To do:
The expected output is a copy of every line in the records with the string "tanto".

Working data:
_____
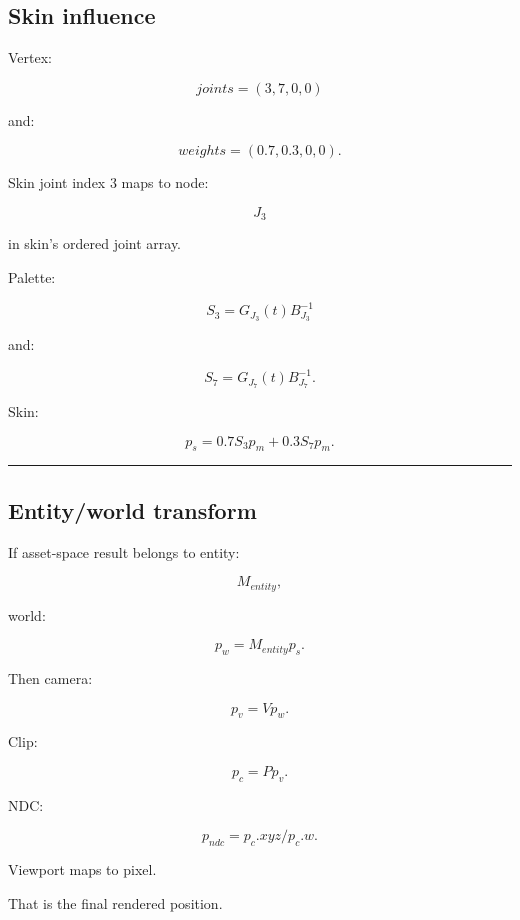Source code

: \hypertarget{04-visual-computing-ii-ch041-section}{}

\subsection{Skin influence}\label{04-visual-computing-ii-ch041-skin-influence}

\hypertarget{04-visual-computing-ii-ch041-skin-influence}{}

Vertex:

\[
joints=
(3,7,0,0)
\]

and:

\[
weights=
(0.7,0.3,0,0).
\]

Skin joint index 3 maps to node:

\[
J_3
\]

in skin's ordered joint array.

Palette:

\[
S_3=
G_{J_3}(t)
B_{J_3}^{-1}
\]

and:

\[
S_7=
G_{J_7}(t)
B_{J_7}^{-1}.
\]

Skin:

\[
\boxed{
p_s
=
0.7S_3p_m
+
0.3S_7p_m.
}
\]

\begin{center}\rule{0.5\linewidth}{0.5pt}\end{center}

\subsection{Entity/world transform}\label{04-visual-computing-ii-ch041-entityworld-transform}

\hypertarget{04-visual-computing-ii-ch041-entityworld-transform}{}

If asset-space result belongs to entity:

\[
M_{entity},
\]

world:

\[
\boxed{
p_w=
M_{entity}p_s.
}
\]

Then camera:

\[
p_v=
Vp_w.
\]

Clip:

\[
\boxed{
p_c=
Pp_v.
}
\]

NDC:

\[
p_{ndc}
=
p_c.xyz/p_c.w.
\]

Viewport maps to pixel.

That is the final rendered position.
_____
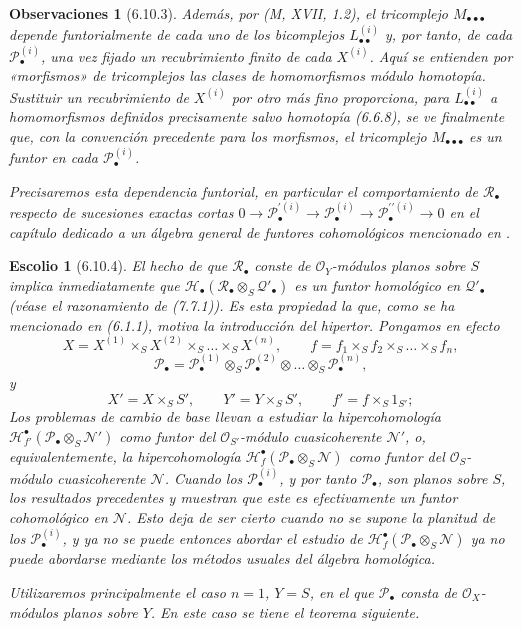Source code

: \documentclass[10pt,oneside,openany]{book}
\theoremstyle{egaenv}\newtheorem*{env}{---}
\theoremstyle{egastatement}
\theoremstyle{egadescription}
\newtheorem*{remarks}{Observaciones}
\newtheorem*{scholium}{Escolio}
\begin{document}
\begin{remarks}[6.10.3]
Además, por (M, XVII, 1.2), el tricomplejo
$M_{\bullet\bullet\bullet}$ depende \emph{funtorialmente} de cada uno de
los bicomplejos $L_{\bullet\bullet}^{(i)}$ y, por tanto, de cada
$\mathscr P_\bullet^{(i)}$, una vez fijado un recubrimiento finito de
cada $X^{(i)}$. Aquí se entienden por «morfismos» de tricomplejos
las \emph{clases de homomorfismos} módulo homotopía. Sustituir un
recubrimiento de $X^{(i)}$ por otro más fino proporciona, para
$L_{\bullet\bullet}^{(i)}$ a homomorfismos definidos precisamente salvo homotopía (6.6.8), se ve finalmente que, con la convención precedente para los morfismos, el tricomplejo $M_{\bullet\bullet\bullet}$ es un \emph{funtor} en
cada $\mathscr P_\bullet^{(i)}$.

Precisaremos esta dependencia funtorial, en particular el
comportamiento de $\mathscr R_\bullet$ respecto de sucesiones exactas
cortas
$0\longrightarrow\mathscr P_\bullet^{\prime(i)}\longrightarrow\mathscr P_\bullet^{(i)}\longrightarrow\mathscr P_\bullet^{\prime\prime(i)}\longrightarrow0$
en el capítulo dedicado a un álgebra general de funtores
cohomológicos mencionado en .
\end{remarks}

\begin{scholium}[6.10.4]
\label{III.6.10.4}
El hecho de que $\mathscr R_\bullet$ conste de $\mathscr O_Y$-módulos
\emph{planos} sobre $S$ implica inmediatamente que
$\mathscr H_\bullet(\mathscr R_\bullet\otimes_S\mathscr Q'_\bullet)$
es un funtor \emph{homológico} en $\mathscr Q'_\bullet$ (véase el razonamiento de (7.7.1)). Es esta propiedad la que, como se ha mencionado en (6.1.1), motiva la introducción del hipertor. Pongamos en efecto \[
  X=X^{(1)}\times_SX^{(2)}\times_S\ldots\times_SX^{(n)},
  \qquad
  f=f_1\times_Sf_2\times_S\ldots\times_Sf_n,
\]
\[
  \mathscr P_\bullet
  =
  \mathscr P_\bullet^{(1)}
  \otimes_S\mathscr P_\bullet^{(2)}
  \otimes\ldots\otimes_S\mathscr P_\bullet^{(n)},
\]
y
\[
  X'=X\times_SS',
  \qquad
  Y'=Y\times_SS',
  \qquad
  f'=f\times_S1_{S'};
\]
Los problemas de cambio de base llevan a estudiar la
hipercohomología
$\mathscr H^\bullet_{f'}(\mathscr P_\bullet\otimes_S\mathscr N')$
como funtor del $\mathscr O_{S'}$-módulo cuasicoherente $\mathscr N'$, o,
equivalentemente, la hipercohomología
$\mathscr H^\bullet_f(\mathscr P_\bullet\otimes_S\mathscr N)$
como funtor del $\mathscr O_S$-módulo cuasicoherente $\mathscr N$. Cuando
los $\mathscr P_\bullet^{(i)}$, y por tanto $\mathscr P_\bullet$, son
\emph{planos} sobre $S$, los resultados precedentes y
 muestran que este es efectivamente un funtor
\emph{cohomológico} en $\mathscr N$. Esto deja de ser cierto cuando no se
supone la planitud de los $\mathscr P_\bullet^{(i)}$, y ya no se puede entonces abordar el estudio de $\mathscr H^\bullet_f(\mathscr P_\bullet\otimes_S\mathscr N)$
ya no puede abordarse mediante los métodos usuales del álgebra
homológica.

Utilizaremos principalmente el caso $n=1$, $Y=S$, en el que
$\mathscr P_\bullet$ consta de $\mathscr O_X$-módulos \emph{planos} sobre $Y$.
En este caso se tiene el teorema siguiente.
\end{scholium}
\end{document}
_____
Response area:
los bicomplejos $L_{\bullet\bullet}^{(i)}$ y, por tanto, de cada
los $\mathscr P_\bullet^{(i)}$, y por tanto $\mathscr P_\bullet$, son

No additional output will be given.